• _Task goal_: Report the lines of the material that carry the string "spin".

★ ★ ★ ★ ★

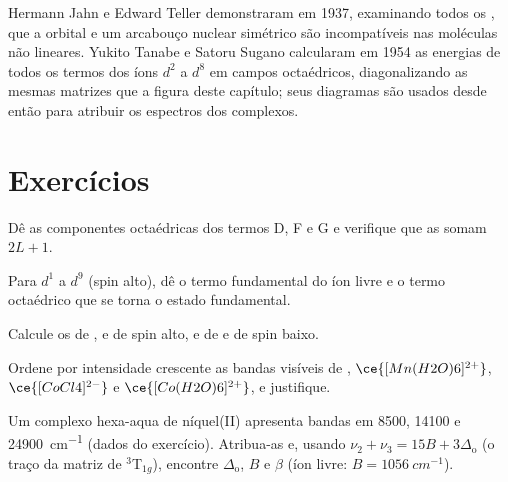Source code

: \begin{history}
Hermann Jahn e Edward Teller demonstraram em 1937, examinando todos os , que a  orbital e um arcabouço nuclear simétrico são
incompatíveis nas moléculas não lineares. Yukito Tanabe e Satoru Sugano calcularam em
1954 as energias de todos os termos dos íons $d^2$ a $d^8$ em campos octaédricos,
diagonalizando as mesmas matrizes que a figura deste capítulo; seus diagramas são
usados desde então para atribuir os espectros dos complexos.
\end{history}

\section{Exercícios}

\begin{exercise}[$\star$]\label{exo:b3:complex-spectra-magnetism:1}
Dê as componentes octaédricas dos termos D, F e G e verifique que as
 somam $2L + 1$.
\end{exercise}

\begin{exercise}[$\star$]\label{exo:b3:complex-spectra-magnetism:2}
Para $d^1$ a $d^9$ (spin alto), dê o termo fundamental do íon livre e o termo octaédrico
que se torna o estado fundamental.
\end{exercise}

\begin{exercise}[$\star$]\label{exo:b3:complex-spectra-magnetism:3}
Calcule os  de ,  e  de spin alto, e de
 e  de spin baixo.
\end{exercise}

\begin{exercise}[$\star$]\label{exo:b3:complex-spectra-magnetism:4}
Ordene por intensidade crescente as bandas visíveis de , $\ce{[Mn(H2O)6]^{2+}}$, $\ce{[CoCl4]^{2-}}$ e
$\ce{[Co(H2O)6]^{2+}}$, e justifique.
\end{exercise}

\begin{exercise}[$\star\star$]\label{exo:b3:complex-spectra-magnetism:5}
Um complexo hexa-aqua de níquel(II) apresenta bandas em 8500, 14100 e \qty{24900}{cm^{-1}} (dados
do exercício). Atribua-as e, usando $\nu_2 + \nu_3 = 15B + 3\Delta_{\mathrm o}$ (o traço da matriz de $^3$T$_{1g}$),
encontre $\Delta_{\mathrm o}$, $B$ e $\beta$ (íon livre: $B = \qty{1056}{cm^{-1}}$).
\end{exercise}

★ ★ ★ ★ ★

• _Solution for this exercise_:
Para $d^1$ a $d^9$ (spin alto), dê o termo fundamental do íon livre e o termo octaédrico
Calcule os  de ,  e  de spin alto, e de
 e  de spin baixo.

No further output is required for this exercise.